◆ The task: How many lines of the data contain "detection"? Reply with the number alone.

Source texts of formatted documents
*** Begin section ***

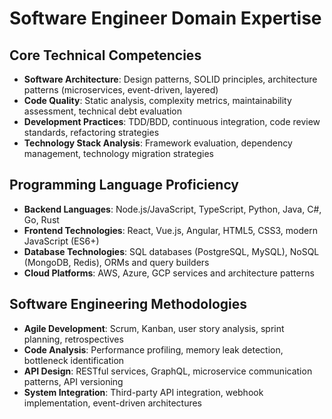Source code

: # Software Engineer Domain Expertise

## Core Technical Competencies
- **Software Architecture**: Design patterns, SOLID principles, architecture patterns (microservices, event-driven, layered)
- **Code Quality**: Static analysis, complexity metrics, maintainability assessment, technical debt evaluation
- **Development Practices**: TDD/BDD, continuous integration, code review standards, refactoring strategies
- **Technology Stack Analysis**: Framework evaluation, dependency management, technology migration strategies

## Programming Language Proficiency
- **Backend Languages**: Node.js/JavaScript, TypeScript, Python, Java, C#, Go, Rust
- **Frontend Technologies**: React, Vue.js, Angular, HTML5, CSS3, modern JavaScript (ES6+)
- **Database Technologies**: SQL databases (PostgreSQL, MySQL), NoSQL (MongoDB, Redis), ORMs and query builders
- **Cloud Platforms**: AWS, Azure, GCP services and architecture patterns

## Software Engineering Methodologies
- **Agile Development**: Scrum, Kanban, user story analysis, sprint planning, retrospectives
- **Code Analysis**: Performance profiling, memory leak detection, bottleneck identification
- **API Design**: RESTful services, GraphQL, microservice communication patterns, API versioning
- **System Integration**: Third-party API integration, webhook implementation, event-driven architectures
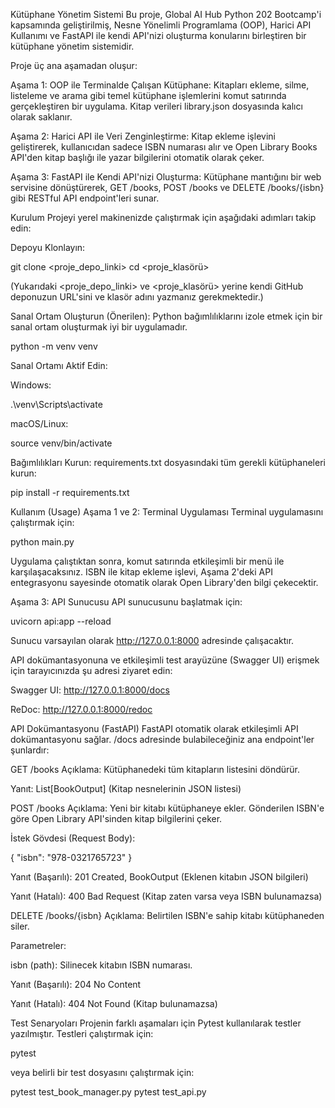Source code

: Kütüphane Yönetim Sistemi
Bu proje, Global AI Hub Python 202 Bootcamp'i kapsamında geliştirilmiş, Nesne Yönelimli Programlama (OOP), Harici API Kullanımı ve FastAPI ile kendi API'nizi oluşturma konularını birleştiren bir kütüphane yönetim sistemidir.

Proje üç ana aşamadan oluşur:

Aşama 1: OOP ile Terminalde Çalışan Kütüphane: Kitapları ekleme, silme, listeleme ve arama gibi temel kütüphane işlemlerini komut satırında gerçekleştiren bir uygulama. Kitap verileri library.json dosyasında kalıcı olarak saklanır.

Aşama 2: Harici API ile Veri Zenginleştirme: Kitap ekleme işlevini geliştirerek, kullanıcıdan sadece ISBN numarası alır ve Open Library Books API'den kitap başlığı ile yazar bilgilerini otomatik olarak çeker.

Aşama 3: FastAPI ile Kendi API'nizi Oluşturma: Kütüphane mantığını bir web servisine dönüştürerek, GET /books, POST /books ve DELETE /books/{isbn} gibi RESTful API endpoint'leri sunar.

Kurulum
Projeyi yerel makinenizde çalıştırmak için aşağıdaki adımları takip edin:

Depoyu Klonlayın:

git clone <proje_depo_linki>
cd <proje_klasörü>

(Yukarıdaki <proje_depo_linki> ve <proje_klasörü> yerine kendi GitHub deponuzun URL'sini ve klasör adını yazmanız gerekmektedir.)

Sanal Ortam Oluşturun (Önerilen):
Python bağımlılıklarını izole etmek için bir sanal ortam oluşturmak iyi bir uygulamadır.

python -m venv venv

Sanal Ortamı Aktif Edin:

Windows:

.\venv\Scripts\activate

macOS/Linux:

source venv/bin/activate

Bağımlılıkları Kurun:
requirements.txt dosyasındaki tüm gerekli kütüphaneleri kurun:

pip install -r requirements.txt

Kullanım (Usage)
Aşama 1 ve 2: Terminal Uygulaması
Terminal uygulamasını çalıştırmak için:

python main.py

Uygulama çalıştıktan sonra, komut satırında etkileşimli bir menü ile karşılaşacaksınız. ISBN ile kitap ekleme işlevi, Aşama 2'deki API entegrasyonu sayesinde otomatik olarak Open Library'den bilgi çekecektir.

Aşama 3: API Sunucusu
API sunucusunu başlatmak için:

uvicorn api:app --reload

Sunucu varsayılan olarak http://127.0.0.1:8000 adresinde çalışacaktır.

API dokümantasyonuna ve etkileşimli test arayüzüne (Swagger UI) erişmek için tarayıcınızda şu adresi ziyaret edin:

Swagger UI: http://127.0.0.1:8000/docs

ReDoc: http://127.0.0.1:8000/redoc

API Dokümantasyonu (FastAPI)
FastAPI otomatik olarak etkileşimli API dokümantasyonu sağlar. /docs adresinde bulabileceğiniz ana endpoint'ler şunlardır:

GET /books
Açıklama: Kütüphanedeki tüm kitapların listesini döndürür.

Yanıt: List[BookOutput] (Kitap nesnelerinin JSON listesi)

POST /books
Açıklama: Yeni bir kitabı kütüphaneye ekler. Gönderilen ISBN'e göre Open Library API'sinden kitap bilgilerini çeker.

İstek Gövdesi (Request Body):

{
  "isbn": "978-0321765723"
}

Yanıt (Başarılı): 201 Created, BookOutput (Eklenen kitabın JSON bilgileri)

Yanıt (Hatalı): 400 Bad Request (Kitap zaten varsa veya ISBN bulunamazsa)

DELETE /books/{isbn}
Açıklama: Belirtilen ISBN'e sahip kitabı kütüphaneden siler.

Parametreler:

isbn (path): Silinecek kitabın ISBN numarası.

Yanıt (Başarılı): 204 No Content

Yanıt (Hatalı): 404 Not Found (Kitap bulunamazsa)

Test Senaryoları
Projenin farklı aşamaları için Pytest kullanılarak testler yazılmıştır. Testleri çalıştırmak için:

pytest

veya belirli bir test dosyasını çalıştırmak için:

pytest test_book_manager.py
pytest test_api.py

*** End section ***
*** Begin section ***

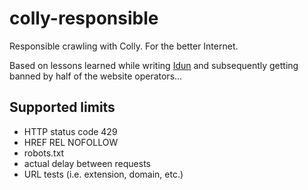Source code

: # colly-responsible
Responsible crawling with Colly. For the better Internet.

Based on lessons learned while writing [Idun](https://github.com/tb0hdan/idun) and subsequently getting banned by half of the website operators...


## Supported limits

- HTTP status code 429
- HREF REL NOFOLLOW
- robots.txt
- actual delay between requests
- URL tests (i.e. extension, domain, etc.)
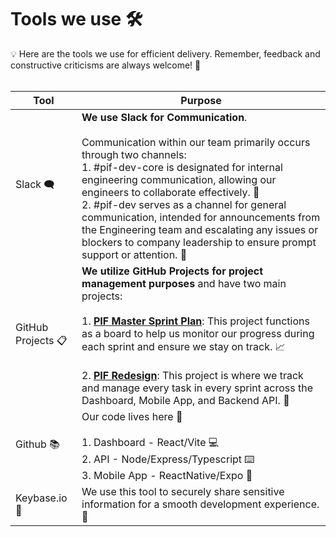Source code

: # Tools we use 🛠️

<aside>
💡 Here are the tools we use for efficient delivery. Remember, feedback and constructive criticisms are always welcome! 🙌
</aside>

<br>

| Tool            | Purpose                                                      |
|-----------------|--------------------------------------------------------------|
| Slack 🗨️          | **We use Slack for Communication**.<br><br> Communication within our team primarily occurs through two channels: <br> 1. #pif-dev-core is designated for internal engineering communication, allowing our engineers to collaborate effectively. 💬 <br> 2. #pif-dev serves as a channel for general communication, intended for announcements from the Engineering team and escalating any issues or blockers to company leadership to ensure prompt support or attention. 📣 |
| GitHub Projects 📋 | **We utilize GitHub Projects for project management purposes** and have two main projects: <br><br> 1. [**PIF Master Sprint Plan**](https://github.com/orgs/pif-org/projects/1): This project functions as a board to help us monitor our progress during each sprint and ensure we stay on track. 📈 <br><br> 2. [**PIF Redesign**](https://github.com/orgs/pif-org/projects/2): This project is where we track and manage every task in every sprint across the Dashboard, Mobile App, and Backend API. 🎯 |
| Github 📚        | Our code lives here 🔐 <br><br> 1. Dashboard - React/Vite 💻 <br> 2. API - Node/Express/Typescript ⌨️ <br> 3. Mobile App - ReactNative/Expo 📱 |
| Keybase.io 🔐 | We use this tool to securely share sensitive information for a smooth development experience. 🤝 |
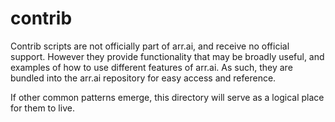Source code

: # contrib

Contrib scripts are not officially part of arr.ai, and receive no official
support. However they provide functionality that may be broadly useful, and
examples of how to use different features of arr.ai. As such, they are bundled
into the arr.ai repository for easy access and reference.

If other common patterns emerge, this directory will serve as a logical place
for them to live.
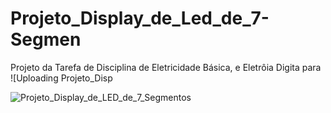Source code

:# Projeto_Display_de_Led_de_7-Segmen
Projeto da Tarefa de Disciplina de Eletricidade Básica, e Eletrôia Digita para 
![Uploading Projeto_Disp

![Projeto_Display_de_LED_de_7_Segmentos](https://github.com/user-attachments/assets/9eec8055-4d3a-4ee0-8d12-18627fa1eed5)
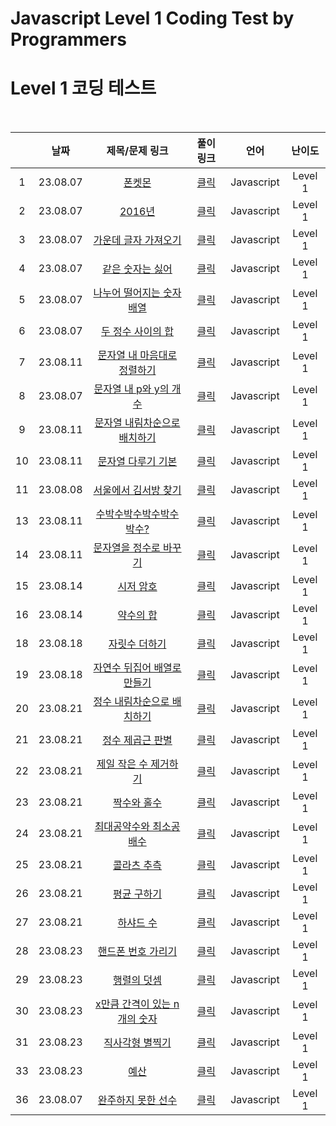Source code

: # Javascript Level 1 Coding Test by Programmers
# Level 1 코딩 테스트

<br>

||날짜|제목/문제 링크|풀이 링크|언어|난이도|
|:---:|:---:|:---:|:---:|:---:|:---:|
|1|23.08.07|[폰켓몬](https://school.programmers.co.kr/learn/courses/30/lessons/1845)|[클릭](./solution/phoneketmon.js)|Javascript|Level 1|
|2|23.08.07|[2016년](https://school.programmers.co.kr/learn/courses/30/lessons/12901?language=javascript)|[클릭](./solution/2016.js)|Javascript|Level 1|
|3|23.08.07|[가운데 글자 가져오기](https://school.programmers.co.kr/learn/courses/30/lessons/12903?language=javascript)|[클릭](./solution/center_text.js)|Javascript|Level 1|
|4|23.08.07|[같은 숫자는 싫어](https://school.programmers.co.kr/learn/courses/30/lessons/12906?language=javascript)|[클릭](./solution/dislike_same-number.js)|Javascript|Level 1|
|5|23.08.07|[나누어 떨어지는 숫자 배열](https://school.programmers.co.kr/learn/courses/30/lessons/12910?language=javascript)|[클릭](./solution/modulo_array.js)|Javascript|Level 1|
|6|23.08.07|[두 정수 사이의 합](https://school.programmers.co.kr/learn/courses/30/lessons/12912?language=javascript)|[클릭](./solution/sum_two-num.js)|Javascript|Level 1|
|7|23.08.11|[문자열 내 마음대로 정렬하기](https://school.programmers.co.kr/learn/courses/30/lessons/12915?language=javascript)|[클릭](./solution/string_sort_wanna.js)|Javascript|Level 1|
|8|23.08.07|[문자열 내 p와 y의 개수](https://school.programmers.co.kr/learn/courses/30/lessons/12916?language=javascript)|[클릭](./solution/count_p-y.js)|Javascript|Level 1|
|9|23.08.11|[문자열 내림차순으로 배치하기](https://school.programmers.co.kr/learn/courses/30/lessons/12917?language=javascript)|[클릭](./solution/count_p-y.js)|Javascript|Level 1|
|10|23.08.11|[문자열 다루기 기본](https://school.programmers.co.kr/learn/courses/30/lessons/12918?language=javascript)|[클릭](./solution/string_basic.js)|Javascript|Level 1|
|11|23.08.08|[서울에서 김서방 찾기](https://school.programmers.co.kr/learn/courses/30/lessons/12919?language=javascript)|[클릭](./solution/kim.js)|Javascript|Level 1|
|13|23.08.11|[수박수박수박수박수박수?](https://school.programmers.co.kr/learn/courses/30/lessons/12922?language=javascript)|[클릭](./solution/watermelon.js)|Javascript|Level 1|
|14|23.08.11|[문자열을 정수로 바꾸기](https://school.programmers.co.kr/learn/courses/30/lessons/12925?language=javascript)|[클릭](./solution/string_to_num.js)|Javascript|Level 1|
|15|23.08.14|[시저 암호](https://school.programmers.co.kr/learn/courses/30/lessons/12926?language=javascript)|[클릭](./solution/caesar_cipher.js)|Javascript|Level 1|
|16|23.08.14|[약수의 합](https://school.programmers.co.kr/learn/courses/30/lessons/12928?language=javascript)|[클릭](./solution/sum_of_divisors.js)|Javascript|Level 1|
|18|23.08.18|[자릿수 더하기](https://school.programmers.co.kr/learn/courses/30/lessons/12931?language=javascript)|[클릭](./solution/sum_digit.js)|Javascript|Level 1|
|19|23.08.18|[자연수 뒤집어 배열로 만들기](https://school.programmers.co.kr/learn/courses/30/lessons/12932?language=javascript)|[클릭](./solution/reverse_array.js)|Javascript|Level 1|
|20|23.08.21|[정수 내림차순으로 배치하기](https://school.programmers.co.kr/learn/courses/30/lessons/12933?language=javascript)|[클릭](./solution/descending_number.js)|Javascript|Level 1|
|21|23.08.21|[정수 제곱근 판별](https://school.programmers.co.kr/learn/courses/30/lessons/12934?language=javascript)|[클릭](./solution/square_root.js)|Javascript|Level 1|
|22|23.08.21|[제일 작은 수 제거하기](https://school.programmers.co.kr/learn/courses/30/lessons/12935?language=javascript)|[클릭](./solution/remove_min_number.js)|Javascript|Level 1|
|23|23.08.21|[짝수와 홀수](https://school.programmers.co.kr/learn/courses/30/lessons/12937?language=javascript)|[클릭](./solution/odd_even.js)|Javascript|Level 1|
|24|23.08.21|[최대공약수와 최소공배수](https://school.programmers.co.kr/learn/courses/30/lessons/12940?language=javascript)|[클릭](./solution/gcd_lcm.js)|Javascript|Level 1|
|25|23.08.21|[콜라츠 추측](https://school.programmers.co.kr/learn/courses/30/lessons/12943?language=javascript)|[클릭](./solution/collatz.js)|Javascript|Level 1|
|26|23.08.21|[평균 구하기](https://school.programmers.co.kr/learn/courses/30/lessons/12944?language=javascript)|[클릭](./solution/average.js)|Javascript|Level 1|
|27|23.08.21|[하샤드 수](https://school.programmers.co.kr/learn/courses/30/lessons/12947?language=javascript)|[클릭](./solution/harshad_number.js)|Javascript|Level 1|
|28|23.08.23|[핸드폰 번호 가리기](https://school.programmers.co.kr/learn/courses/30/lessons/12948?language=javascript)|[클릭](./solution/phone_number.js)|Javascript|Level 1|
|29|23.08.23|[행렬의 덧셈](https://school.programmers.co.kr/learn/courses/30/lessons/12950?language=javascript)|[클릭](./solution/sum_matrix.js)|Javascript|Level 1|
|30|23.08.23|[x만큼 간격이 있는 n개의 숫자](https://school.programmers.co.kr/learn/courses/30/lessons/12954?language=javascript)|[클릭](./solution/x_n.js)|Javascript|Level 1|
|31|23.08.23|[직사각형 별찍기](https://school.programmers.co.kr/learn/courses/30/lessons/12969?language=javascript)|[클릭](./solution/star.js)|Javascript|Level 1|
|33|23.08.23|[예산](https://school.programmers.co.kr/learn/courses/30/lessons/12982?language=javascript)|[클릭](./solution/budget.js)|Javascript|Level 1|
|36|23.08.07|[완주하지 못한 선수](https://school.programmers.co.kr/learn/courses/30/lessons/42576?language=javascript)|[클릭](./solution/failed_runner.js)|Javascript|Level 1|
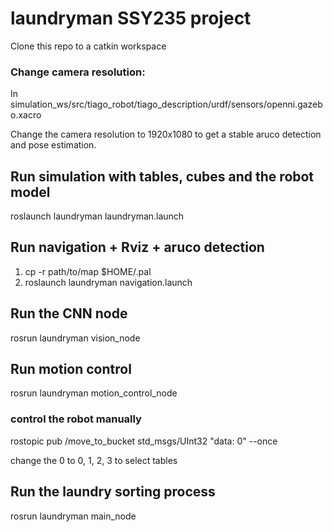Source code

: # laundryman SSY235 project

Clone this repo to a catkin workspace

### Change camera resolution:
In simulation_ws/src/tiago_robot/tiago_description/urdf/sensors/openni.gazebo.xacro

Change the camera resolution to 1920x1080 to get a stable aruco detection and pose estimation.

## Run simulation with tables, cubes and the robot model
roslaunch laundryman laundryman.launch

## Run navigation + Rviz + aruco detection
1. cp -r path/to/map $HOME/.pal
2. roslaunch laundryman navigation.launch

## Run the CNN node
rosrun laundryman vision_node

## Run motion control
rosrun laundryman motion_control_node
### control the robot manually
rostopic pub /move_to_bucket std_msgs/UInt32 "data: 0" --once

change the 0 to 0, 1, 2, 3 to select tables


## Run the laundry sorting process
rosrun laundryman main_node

*** End section ***
*** Begin section ***

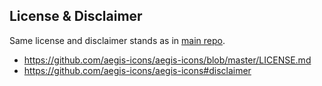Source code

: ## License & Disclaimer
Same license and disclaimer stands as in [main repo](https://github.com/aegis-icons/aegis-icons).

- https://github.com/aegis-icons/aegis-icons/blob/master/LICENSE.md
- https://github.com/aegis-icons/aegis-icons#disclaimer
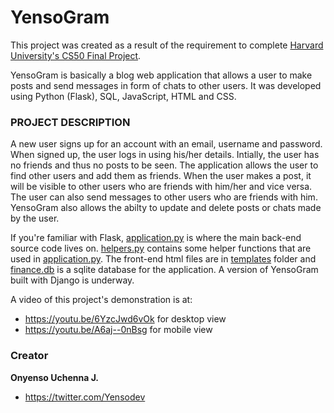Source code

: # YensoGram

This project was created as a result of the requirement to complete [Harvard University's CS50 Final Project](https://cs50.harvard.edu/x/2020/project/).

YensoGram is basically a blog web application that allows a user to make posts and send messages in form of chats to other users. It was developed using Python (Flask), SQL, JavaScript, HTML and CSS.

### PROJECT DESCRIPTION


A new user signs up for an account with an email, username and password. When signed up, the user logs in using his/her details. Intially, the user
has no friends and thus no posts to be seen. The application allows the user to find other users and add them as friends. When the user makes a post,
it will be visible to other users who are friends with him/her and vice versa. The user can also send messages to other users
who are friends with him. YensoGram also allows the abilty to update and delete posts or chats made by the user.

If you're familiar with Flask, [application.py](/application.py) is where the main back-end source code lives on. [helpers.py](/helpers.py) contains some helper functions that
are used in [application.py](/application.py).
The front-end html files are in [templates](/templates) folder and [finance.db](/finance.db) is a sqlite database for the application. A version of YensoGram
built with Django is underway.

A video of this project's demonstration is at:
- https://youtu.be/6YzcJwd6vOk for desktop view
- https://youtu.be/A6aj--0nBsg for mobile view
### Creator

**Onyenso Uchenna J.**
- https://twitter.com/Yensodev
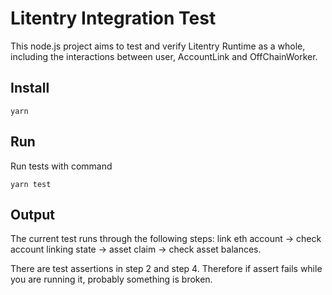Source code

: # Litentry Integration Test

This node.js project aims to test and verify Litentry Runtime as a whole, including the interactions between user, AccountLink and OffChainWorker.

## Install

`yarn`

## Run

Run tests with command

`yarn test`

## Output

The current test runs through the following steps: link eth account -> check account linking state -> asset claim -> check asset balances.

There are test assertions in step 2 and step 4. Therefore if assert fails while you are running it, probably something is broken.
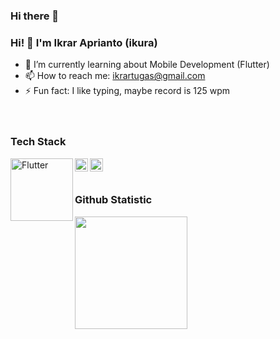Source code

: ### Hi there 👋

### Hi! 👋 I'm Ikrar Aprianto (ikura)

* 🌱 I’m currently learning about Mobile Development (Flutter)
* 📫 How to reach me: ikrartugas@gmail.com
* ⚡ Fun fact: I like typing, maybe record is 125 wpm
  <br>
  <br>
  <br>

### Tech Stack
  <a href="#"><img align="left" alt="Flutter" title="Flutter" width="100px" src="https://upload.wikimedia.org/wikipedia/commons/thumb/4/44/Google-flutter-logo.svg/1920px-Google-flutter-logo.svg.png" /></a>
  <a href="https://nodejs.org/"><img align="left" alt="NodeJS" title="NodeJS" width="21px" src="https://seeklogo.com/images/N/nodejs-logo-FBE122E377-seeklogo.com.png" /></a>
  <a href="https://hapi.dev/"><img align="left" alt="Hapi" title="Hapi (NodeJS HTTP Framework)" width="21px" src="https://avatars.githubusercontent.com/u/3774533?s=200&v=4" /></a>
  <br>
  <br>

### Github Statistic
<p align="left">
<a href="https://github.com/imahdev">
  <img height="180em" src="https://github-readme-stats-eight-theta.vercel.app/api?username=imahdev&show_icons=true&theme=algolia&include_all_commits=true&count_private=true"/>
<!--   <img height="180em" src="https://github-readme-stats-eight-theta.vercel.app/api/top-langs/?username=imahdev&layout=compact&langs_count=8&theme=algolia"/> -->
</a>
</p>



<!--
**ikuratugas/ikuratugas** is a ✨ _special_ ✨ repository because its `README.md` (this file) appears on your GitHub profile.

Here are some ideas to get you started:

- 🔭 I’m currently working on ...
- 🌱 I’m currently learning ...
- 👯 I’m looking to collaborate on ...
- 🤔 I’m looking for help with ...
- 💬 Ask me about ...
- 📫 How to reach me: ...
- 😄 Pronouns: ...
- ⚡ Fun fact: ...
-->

*** End section ***

◆ Reply to the exercise: 3